# [What is required]
As the answer, set down the lines below from the one containing "transfer anything sensible" through the one containing "I implemented the", exactly and inclusively, and no others.

# [Dataset records]

● ● ●

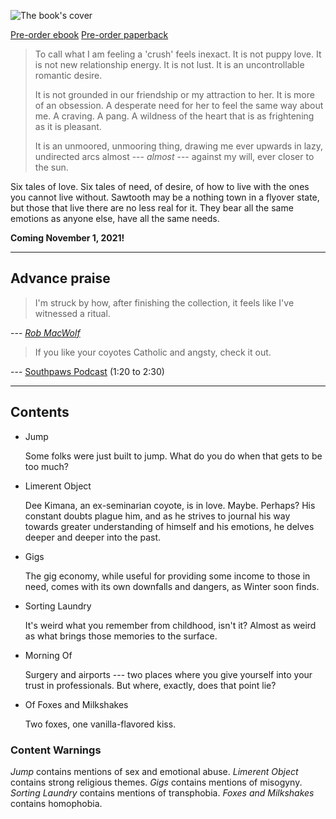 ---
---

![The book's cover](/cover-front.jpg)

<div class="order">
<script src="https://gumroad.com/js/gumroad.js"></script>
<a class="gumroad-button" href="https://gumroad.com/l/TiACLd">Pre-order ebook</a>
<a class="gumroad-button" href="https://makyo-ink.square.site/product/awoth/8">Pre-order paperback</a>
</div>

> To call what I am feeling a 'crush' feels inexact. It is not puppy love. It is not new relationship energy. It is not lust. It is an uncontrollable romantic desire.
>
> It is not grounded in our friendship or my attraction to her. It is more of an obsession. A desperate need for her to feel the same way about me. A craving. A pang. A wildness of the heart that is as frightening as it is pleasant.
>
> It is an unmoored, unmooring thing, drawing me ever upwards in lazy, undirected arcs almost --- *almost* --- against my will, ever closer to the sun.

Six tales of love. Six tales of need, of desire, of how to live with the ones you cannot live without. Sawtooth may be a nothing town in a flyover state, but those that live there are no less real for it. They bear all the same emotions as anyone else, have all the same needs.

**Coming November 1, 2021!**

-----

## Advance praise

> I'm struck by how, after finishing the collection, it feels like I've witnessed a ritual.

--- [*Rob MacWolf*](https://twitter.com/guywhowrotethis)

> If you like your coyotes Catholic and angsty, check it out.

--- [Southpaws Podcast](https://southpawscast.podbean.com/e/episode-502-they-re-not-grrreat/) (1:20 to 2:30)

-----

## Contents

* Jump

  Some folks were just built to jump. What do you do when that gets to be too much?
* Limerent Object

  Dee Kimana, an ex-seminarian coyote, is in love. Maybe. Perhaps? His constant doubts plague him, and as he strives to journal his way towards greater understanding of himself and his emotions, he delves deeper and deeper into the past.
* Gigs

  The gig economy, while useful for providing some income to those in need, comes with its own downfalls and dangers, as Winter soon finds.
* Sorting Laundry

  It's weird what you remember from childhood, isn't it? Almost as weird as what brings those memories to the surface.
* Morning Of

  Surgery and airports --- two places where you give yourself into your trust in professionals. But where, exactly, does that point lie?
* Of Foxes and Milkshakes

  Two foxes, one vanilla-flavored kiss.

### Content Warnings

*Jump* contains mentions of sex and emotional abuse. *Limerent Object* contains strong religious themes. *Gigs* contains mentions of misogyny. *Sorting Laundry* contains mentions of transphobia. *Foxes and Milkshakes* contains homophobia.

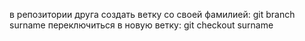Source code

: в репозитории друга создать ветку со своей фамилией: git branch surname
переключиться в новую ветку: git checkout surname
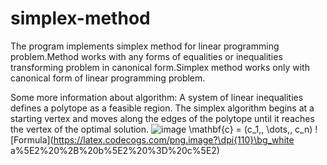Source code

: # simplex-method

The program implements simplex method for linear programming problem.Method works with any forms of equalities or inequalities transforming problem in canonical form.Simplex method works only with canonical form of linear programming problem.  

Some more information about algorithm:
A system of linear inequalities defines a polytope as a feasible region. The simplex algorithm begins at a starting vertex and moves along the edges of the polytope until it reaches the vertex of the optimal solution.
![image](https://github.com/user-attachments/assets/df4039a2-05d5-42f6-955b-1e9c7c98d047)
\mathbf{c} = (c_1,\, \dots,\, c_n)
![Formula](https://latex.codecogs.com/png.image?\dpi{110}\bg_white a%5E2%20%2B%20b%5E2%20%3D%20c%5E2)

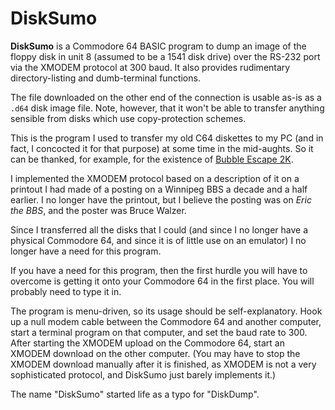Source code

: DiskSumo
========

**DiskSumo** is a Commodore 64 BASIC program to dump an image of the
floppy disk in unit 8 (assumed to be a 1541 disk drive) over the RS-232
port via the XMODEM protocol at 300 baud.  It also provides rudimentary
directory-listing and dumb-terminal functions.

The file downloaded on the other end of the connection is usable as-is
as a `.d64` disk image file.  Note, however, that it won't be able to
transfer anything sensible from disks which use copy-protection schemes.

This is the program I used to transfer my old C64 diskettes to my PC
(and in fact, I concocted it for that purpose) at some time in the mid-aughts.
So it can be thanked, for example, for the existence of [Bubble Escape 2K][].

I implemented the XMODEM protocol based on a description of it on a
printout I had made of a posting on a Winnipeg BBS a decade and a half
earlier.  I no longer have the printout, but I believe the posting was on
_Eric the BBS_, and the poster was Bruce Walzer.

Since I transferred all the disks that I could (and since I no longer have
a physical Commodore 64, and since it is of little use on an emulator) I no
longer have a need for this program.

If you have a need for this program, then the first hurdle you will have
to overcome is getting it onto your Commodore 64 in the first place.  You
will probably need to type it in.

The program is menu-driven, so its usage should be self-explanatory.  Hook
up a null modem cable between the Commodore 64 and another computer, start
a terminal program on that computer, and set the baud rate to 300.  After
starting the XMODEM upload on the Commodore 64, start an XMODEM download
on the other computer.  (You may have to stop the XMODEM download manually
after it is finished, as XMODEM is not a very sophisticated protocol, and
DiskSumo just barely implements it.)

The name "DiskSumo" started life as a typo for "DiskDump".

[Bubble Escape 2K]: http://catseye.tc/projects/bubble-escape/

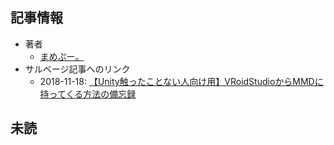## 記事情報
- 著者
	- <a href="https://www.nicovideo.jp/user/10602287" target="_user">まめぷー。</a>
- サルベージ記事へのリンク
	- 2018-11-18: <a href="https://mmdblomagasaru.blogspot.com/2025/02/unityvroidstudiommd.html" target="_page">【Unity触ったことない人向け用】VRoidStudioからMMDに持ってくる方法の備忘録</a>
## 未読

● ● ●

# [Task solution]
transfer anything sensible from disks which use copy-protection schemes.

This is the program I used to transfer my old C64 diskettes to my PC
(and in fact, I concocted it for that purpose) at some time in the mid-aughts.
So it can be thanked, for example, for the existence of [Bubble Escape 2K][].

I implemented the XMODEM protocol based on a description of it on a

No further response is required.